*** Opening of Material provided ***

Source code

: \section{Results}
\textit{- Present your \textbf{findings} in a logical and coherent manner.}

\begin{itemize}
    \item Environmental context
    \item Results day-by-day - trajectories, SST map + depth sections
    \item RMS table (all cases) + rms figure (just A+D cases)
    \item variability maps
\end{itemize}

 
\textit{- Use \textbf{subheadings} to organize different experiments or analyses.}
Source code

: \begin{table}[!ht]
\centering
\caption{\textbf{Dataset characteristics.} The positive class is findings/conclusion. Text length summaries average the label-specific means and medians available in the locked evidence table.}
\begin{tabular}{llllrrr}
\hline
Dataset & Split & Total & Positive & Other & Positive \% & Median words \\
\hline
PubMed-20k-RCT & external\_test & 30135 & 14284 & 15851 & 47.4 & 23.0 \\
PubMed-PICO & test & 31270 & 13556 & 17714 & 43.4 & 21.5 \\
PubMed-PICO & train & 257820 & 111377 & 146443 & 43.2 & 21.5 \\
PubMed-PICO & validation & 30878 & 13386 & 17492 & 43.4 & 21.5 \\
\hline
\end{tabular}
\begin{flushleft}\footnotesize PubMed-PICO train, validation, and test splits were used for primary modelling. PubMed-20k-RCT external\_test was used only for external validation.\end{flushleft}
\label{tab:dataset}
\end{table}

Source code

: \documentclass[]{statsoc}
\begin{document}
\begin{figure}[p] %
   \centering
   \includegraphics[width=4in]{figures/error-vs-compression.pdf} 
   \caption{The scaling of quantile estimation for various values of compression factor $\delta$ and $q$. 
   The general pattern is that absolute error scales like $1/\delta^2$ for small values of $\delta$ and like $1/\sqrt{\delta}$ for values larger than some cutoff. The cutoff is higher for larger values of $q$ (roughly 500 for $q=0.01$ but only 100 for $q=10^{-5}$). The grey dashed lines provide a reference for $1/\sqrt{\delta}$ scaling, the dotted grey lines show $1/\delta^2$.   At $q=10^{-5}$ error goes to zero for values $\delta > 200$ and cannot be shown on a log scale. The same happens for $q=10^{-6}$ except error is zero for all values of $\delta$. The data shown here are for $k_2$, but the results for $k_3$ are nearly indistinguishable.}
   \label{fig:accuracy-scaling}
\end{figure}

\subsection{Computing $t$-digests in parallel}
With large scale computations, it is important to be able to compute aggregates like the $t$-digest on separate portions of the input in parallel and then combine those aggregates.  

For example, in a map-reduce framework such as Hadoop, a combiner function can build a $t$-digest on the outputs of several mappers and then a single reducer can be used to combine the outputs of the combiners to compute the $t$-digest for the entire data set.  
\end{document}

*** Close of Material provided ***

◆ Assignment
Set down all of the data above, word for word.

◆ Exercise result
Source code

: \section{Results}
\textit{- Present your \textbf{findings} in a logical and coherent manner.}

\begin{itemize}
    \item Environmental context
    \item Results day-by-day - trajectories, SST map + depth sections
    \item RMS table (all cases) + rms figure (just A+D cases)
    \item variability maps
\end{itemize}

 
\textit{- Use \textbf{subheadings} to organize different experiments or analyses.}
Source code

: \begin{table}[!ht]
\centering
\caption{\textbf{Dataset characteristics.} The positive class is findings/conclusion. Text length summaries average the label-specific means and medians available in the locked evidence table.}
\begin{tabular}{llllrrr}
\hline
Dataset & Split & Total & Positive & Other & Positive \% & Median words \\
\hline
PubMed-20k-RCT & external\_test & 30135 & 14284 & 15851 & 47.4 & 23.0 \\
PubMed-PICO & test & 31270 & 13556 & 17714 & 43.4 & 21.5 \\
PubMed-PICO & train & 257820 & 111377 & 146443 & 43.2 & 21.5 \\
PubMed-PICO & validation & 30878 & 13386 & 17492 & 43.4 & 21.5 \\
\hline
\end{tabular}
\begin{flushleft}\footnotesize PubMed-PICO train, validation, and test splits were used for primary modelling. PubMed-20k-RCT external\_test was used only for external validation.\end{flushleft}
\label{tab:dataset}
\end{table}

Source code

: \documentclass[]{statsoc}
\begin{document}
\begin{figure}[p] %
   \centering
   \includegraphics[width=4in]{figures/error-vs-compression.pdf} 
   \caption{The scaling of quantile estimation for various values of compression factor $\delta$ and $q$. 
   The general pattern is that absolute error scales like $1/\delta^2$ for small values of $\delta$ and like $1/\sqrt{\delta}$ for values larger than some cutoff. The cutoff is higher for larger values of $q$ (roughly 500 for $q=0.01$ but only 100 for $q=10^{-5}$). The grey dashed lines provide a reference for $1/\sqrt{\delta}$ scaling, the dotted grey lines show $1/\delta^2$.   At $q=10^{-5}$ error goes to zero for values $\delta > 200$ and cannot be shown on a log scale. The same happens for $q=10^{-6}$ except error is zero for all values of $\delta$. The data shown here are for $k_2$, but the results for $k_3$ are nearly indistinguishable.}
   \label{fig:accuracy-scaling}
\end{figure}

\subsection{Computing $t$-digests in parallel}
With large scale computations, it is important to be able to compute aggregates like the $t$-digest on separate portions of the input in parallel and then combine those aggregates.  

For example, in a map-reduce framework such as Hadoop, a combiner function can build a $t$-digest on the outputs of several mappers and then a single reducer can be used to combine the outputs of the combiners to compute the $t$-digest for the entire data set.  
\end{document}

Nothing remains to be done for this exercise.